Banks in Pakistan are forcibly converting traditional savings accounts to Islamic accounts in order to avoid paying depositors high interest rates.
Branch managers who once persuaded customers to sign up for things like advance payments on mutual fund investments are now forcing savings accounts to be converted to Islamic accounts. Some banks have gone so far as to threaten account closure if the account holder does not take action within 30 days.
He claims that Islamic savings can be robbed and that there is no minimum payout. As a result, most banks are attempting to push for it.
Business seekers are looking for a safety net and possibly a few extra dollars after paying for inputs on bank settlements and expect proper treatment in exchange for their cash flow. Banks, on the other hand, want to take a shortcut by forcing account holders to convert and de-risk credit payments for domestic and international buyers. They are doing everything possible to avoid paying high interest rates to depositors.
Banks like Habib Bank Limited (HBL) did it first. The most recent entrant is Standard Chartered (SC).
Open Threat
Standard Chartered has begun informing savings account holders that they can convert to Islamic Banking Savings Accounts. Its Saadiq Savings account follows the Mudaraba principle, with funds invested in Shariah-compliant assets.
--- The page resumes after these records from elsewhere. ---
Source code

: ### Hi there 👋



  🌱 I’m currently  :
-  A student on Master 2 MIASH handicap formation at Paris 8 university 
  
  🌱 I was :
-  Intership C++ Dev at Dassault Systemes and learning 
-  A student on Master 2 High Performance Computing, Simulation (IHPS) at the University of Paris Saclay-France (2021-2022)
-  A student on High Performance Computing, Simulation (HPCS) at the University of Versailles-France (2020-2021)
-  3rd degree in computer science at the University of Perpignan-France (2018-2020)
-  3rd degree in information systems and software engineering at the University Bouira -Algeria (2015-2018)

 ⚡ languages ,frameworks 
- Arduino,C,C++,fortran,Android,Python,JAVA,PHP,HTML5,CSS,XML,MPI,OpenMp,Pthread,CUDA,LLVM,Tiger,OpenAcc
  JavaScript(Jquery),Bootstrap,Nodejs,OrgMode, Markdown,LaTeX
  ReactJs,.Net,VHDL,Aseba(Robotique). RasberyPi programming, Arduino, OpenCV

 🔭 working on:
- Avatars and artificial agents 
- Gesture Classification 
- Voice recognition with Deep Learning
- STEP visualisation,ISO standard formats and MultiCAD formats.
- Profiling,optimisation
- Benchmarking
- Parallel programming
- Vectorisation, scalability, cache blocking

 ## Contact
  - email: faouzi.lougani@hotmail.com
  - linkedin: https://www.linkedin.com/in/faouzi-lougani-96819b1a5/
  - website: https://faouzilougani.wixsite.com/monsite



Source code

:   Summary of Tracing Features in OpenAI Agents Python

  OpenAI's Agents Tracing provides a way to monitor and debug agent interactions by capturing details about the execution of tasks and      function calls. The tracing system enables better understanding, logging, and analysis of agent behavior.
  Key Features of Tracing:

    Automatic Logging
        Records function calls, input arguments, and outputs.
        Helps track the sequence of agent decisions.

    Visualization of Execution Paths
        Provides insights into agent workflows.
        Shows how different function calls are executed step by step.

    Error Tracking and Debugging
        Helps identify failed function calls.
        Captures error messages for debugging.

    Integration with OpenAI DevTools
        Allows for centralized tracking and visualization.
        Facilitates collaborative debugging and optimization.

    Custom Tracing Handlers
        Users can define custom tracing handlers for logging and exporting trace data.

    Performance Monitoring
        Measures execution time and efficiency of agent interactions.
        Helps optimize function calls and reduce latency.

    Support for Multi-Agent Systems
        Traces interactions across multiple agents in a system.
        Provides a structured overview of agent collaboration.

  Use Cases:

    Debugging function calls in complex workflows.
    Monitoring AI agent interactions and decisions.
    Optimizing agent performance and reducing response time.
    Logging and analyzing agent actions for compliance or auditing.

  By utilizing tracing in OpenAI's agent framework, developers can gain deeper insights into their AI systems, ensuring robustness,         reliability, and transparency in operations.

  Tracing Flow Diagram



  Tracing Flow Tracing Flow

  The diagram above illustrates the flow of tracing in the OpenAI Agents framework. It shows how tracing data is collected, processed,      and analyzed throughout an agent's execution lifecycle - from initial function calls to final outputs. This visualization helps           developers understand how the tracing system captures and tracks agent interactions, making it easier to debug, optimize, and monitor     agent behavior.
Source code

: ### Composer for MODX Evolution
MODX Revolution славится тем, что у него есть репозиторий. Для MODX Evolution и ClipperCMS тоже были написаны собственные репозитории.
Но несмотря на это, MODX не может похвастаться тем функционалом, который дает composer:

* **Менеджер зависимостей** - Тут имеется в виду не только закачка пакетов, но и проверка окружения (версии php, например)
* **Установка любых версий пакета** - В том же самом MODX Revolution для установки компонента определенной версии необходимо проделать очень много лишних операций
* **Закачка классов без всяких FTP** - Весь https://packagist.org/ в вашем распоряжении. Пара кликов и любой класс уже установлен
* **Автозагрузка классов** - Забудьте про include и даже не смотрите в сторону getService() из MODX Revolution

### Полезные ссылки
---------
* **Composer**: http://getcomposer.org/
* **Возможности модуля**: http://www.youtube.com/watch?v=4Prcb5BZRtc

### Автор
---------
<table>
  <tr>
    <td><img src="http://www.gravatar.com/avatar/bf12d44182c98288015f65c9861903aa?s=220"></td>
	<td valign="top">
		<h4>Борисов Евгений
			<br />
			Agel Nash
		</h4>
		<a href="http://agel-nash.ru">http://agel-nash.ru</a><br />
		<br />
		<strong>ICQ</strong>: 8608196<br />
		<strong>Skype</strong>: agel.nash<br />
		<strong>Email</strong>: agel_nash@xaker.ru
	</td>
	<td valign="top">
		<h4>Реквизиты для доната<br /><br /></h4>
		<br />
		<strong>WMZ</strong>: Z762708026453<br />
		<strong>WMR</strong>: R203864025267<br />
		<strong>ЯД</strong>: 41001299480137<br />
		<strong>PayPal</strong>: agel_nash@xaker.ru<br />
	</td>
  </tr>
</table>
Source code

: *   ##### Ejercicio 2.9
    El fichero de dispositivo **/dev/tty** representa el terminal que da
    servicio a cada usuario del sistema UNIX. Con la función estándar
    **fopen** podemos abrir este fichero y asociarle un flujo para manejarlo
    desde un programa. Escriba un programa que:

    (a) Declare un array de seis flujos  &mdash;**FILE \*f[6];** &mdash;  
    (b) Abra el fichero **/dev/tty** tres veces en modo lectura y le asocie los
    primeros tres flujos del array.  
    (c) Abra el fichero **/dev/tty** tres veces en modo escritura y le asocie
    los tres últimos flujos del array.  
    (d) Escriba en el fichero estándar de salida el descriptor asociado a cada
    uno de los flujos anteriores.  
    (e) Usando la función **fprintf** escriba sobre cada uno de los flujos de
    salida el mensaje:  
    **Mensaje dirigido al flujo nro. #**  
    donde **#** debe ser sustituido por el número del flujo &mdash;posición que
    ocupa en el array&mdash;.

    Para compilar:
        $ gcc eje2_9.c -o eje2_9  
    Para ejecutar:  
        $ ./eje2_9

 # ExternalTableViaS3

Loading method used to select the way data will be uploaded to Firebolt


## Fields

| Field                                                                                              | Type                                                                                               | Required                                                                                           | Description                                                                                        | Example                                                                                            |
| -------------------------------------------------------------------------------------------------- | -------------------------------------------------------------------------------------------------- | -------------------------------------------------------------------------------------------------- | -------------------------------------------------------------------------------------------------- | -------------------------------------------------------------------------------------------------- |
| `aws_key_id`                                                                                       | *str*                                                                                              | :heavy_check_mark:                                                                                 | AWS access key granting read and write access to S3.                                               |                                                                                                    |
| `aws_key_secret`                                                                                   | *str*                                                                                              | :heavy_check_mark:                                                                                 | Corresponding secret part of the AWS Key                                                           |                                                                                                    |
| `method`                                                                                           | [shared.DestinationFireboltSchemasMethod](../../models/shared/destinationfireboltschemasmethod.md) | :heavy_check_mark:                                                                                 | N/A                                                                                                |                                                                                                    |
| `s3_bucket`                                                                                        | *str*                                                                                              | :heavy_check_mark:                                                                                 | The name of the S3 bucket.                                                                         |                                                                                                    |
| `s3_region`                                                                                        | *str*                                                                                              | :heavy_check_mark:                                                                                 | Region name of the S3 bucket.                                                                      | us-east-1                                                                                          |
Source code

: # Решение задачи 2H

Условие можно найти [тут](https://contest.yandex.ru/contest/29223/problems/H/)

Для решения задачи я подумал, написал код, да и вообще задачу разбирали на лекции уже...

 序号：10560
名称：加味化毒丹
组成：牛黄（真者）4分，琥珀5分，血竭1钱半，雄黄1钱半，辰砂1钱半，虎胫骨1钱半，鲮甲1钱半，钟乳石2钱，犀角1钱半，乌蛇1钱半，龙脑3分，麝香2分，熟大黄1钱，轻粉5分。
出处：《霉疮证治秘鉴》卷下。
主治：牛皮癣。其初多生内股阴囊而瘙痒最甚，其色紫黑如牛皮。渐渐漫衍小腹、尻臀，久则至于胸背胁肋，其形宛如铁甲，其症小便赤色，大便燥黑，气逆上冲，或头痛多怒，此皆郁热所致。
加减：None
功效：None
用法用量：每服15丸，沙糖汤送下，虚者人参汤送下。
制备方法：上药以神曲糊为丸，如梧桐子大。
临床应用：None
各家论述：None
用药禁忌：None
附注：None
But there is a catch and a pretty ugly one. Standard Chartered says the offer is valid for just 30 days (from the date of issuance of these instructions) and the bank says, “we may not be able to continue your relationship including but not limited to [the] closure of your account with the Bank”.
On the one hand, the State Bank of Pakistan (SBP) talks about increasing financial inclusion and providing services to the unbanked, but as a result of its complicated policies, banks that are making record profits by lending to the government of Pakistan are now attempting to swindle customers by forcing them to convert to Islamic accounts or close their accounts, especially when inflation is high and consumers need every bit of interest income in this highly inflationary environment.
The bank’s record profits show that paying interest to depositors has no negative impact on the bank’s bottom line, but they don’t want customers/investors to believe that on the surface.
There is hope that any collateral in the senior age groups will be avoided, but some have speculated that the forced conversion could easily deceive unsuspecting widows or pensioners. “Bancassurance 3.0, this could get ugly for some,” said a former SBP executive earlier today.
Money Crunch Forcing Banks to Play it Dirty
From the looks of it, our banks first wanted to get rid of savings deposits by raising interest and tax rates when the money crunch first started in 2022. We can anticipate additional stringent policies for the minimum deposit rate (MDR), as well as even higher tax rates on the Advances to Deposit Ratio (ADR) at SBP.
While it goes against the banking industry’s spirit, disproportionate taxes on income from government securities and a low ADR ratio may force banks like SC to convert to Islamic banking. That’s actually quite reasonable given that taxation is irrational and the central policy on Islamic banking payouts is insane/nonexistent.
Banks are punished for lending to the government when it is most in need of funds; taxes are one way, and the unwanted spotlight is the other. This forces banks to liquidate deposits rather than mobilise them, which may be why large banks are forcing their savings account holders to switch.
Overall, banks’ tough stance is nothing more than a marketing ploy to increase profits. Branch managers may advocate for the switch, but it is not required. It’s best to ignore them and stay put.